§ **Work required**: Find each line below containing the word "conference" and copy it.

§ **Supplied data**:
────────────────────────────────────────
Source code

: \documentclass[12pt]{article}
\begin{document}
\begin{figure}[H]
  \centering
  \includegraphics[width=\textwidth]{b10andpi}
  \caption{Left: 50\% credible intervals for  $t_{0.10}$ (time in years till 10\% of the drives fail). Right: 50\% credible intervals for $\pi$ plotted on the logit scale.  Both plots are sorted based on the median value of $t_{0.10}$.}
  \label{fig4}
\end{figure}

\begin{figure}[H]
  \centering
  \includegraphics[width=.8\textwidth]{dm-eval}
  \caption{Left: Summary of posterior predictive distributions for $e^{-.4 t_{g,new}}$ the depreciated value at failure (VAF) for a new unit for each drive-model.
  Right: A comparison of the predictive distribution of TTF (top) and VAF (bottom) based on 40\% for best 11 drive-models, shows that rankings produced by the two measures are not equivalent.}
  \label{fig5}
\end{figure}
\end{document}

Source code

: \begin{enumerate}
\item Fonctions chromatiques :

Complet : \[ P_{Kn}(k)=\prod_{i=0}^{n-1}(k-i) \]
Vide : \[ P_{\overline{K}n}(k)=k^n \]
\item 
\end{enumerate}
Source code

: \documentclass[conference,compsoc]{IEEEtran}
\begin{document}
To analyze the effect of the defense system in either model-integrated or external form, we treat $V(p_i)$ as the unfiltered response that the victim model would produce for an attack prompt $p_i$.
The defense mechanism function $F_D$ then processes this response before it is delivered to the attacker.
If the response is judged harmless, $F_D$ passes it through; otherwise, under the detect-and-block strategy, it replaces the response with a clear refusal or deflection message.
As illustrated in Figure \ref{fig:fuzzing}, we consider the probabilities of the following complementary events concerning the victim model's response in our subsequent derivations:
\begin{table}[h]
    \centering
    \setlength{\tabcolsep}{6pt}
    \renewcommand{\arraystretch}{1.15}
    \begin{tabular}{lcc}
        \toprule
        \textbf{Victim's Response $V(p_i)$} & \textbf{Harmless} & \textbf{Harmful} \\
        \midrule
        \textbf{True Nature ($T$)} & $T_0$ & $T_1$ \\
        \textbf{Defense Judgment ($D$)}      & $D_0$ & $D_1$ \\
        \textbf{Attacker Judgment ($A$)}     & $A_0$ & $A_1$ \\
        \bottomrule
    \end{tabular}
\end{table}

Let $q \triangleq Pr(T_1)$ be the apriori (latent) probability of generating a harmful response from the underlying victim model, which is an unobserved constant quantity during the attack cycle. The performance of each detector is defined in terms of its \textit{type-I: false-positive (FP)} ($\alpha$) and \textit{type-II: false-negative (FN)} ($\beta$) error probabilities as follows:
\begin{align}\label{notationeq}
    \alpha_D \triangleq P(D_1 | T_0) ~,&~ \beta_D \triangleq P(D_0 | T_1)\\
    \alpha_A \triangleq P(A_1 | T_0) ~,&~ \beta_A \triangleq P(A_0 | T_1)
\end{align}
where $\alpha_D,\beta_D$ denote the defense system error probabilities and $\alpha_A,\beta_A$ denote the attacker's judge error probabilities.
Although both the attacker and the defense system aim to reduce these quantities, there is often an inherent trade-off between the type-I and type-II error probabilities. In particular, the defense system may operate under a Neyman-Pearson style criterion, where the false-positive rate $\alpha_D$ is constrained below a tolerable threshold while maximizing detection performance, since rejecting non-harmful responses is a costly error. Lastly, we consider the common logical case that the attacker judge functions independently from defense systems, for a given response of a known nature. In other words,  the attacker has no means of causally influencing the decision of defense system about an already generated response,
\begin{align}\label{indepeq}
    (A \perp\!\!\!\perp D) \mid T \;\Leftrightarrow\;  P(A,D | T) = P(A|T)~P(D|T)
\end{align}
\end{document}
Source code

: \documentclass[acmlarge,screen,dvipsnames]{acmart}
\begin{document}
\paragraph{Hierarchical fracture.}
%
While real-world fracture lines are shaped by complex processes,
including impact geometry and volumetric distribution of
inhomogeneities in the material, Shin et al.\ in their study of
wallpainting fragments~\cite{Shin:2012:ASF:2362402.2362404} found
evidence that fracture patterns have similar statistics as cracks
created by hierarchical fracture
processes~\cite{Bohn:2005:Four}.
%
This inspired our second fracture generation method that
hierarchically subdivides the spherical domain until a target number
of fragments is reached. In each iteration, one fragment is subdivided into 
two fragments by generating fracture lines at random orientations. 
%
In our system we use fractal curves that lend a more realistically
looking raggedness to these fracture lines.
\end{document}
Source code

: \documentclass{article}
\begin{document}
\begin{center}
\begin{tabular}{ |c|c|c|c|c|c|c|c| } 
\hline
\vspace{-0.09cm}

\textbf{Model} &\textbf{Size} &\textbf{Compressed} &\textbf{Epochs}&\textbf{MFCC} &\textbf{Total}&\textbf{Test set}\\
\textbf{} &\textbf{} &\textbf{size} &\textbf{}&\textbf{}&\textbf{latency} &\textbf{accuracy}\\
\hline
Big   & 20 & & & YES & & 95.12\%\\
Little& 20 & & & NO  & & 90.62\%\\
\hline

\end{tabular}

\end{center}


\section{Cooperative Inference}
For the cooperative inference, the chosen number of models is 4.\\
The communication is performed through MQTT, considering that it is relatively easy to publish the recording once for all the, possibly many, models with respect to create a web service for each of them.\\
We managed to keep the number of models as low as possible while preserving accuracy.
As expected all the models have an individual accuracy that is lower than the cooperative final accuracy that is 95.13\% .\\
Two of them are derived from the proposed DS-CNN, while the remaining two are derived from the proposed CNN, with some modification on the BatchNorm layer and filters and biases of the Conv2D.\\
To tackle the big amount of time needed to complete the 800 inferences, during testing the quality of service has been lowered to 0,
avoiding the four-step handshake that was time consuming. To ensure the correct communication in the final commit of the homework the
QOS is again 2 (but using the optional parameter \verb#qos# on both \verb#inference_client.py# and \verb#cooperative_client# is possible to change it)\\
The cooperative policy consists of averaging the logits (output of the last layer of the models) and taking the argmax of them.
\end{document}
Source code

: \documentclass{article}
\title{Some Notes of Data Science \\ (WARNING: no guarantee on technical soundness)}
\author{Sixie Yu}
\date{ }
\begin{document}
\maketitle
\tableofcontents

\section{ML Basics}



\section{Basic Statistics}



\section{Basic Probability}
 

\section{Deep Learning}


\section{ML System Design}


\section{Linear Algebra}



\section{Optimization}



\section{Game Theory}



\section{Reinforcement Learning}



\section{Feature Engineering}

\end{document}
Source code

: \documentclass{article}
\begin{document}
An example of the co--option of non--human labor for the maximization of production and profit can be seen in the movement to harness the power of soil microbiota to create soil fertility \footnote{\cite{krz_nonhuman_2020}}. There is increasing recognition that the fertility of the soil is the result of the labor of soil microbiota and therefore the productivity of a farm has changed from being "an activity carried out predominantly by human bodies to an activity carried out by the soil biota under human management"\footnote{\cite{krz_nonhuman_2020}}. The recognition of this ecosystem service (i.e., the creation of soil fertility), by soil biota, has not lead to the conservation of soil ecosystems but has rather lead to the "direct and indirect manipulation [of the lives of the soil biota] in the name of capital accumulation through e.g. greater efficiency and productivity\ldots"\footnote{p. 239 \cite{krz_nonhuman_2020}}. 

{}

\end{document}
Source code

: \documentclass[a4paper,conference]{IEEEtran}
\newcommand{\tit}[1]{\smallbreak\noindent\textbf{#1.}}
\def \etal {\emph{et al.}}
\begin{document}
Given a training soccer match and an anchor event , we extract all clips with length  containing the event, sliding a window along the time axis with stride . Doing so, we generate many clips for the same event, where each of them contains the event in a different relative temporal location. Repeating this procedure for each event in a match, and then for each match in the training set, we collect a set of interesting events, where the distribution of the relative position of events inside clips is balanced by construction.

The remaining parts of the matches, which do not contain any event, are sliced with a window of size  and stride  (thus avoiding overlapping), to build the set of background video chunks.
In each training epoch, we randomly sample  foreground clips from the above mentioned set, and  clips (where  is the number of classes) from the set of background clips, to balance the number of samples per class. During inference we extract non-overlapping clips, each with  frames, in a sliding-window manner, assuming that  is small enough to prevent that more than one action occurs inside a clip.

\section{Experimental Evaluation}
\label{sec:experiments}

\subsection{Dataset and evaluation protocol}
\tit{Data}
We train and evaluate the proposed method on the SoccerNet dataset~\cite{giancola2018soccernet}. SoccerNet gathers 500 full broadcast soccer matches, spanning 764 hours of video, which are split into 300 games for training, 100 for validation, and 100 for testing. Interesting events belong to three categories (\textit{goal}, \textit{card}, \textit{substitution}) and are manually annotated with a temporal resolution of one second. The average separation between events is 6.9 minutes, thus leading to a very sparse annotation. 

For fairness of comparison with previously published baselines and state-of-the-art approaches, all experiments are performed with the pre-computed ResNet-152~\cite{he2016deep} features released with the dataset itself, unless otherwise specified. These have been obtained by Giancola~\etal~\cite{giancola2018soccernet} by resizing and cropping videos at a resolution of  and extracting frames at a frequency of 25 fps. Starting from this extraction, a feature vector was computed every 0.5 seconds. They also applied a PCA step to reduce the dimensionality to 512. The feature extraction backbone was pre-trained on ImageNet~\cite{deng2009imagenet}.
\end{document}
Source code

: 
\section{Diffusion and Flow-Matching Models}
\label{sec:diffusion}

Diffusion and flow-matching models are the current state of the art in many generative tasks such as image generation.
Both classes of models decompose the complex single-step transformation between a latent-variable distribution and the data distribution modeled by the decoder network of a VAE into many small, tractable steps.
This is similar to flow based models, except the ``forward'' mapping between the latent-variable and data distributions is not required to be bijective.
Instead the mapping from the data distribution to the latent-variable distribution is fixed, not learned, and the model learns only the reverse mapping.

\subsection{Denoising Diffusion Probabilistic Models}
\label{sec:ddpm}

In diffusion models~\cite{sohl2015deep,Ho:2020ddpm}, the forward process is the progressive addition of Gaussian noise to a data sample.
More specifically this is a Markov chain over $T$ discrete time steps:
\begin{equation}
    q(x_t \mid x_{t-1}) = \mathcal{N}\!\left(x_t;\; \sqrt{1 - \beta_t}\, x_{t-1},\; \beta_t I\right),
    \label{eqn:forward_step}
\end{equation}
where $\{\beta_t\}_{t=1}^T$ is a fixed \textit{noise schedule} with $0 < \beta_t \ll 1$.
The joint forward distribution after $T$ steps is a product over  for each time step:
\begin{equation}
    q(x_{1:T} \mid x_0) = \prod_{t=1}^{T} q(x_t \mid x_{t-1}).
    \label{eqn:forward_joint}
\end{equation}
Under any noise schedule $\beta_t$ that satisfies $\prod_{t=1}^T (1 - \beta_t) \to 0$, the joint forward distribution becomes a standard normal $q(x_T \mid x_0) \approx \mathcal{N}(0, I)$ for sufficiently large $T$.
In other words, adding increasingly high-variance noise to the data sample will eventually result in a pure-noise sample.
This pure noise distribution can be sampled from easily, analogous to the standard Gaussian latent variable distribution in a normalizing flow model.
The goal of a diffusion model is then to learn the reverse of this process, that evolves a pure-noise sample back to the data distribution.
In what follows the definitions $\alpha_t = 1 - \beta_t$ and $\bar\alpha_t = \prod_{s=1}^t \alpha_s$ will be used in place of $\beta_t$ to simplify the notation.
────────────────────────────────────────
§ **Task answer**:
: \documentclass[conference,compsoc]{IEEEtran}
: \documentclass[a4paper,conference]{IEEEtran}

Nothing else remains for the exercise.